Work item:
Search the material below for the string "then" and extract each line that has it.

Records for the exercise:
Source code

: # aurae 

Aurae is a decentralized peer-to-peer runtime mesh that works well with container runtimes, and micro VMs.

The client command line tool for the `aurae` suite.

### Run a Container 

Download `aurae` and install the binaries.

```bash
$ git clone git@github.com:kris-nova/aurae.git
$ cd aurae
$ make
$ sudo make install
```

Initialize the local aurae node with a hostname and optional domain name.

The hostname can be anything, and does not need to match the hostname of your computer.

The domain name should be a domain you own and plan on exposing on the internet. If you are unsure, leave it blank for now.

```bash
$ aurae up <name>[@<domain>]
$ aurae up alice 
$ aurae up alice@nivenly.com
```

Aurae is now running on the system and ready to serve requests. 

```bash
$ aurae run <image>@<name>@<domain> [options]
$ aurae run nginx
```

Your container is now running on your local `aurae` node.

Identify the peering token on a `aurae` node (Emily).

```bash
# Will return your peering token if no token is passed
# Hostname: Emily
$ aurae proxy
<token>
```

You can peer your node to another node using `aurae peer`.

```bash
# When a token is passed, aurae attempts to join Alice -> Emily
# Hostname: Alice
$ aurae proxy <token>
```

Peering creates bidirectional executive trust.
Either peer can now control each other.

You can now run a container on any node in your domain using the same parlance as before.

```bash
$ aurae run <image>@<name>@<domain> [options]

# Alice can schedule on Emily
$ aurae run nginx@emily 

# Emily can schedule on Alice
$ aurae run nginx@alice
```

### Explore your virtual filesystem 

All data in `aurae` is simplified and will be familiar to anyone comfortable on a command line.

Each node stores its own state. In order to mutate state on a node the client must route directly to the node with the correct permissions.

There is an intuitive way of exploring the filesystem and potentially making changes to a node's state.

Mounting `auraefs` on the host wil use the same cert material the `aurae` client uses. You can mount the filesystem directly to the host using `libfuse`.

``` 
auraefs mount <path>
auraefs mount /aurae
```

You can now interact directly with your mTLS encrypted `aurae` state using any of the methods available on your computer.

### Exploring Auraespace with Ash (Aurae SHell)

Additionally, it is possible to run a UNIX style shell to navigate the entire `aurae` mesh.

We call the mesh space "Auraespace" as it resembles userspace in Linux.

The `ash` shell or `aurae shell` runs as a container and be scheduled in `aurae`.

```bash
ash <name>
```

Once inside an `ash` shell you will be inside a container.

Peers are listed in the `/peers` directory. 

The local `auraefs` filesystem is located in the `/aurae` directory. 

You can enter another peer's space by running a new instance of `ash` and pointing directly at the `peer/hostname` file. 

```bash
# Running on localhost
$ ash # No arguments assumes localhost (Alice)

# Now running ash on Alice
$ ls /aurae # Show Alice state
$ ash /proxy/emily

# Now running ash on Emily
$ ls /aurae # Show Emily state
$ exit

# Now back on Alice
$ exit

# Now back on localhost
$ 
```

==

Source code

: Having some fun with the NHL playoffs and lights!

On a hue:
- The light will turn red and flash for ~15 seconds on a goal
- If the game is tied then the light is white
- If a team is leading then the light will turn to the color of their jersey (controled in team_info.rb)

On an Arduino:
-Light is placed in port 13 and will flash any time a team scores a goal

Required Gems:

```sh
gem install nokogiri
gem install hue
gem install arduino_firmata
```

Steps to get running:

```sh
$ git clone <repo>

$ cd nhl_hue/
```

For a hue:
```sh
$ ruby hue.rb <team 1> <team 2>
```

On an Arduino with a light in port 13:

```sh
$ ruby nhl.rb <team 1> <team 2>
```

Response to this exercise:
- If the game is tied then the light is white
- If a team is leading then the light will turn to the color of their jersey (controled in team_info.rb)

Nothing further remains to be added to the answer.